■ Stored data
Start of Block

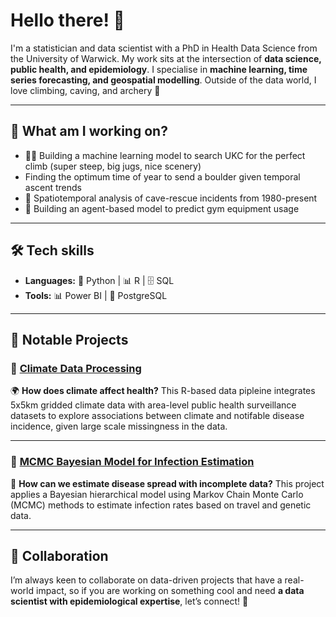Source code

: # Hello there! 👋  

I'm a statistician and data scientist with a PhD in Health Data Science from the University of Warwick. My work sits at the intersection of **data science, public health, and epidemiology**. I specialise in **machine learning, time series forecasting, and geospatial modelling**. Outside of the data world, I love climbing, caving, and archery 🎯

---

## 🚀 What am I working on?  

- 🧗‍♂️ Building a machine learning model to search UKC for the perfect climb (super steep, big jugs, nice scenery)
- Finding the optimum time of year to send a boulder given temporal ascent trends
- 🦇 Spatiotemporal analysis of cave-rescue incidents from 1980-present
- 💪 Building an agent-based model to predict gym equipment usage

---

## 🛠️ Tech skills   

- **Languages:** 🐍 Python | 📊 R | 🗄️ SQL  
- **Tools:** 📊 Power BI | 📡 PostgreSQL  

---

## 🔬 Notable Projects  

### 🔹 **[Climate Data Processing](https://github.com/eb1383/LoadNetCDF)**  

🌍 **How does climate affect health?** This R-based data pipleine integrates 5x5km gridded climate data with area-level public health surveillance datasets to explore associations between climate and notifable disease incidence, given large scale missingness in the data.  

---

### 🔹 **[MCMC Bayesian Model for Infection Estimation](https://github.com/eb1383/MCMC)**  

🧬 **How can we estimate disease spread with incomplete data?** This project applies a Bayesian hierarchical model using Markov Chain Monte Carlo (MCMC) methods to estimate infection rates based on travel and genetic data.  

---

## 🤝 Collaboration 

I’m always keen to collaborate on data-driven projects that have a real-world impact, so if you are working on something cool and need **a data scientist with epidemiological expertise**, let’s connect! 🚀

End of Block

Write every entry again exactly as given, skipping the pictures.

■ Written response
Source code

: # Hello there! 👋  

I'm a statistician and data scientist with a PhD in Health Data Science from the University of Warwick. My work sits at the intersection of **data science, public health, and epidemiology**. I specialise in **machine learning, time series forecasting, and geospatial modelling**. Outside of the data world, I love climbing, caving, and archery 🎯

---

## 🚀 What am I working on?  

- 🧗‍♂️ Building a machine learning model to search UKC for the perfect climb (super steep, big jugs, nice scenery)
- Finding the optimum time of year to send a boulder given temporal ascent trends
- 🦇 Spatiotemporal analysis of cave-rescue incidents from 1980-present
- 💪 Building an agent-based model to predict gym equipment usage

---

## 🛠️ Tech skills   

- **Languages:** 🐍 Python | 📊 R | 🗄️ SQL  
- **Tools:** 📊 Power BI | 📡 PostgreSQL  

---

## 🔬 Notable Projects  

### 🔹 **[Climate Data Processing](https://github.com/eb1383/LoadNetCDF)**  

🌍 **How does climate affect health?** This R-based data pipleine integrates 5x5km gridded climate data with area-level public health surveillance datasets to explore associations between climate and notifable disease incidence, given large scale missingness in the data.  

---

### 🔹 **[MCMC Bayesian Model for Infection Estimation](https://github.com/eb1383/MCMC)**  

🧬 **How can we estimate disease spread with incomplete data?** This project applies a Bayesian hierarchical model using Markov Chain Monte Carlo (MCMC) methods to estimate infection rates based on travel and genetic data.  

---

## 🤝 Collaboration 

I’m always keen to collaborate on data-driven projects that have a real-world impact, so if you are working on something cool and need **a data scientist with epidemiological expertise**, let’s connect! 🚀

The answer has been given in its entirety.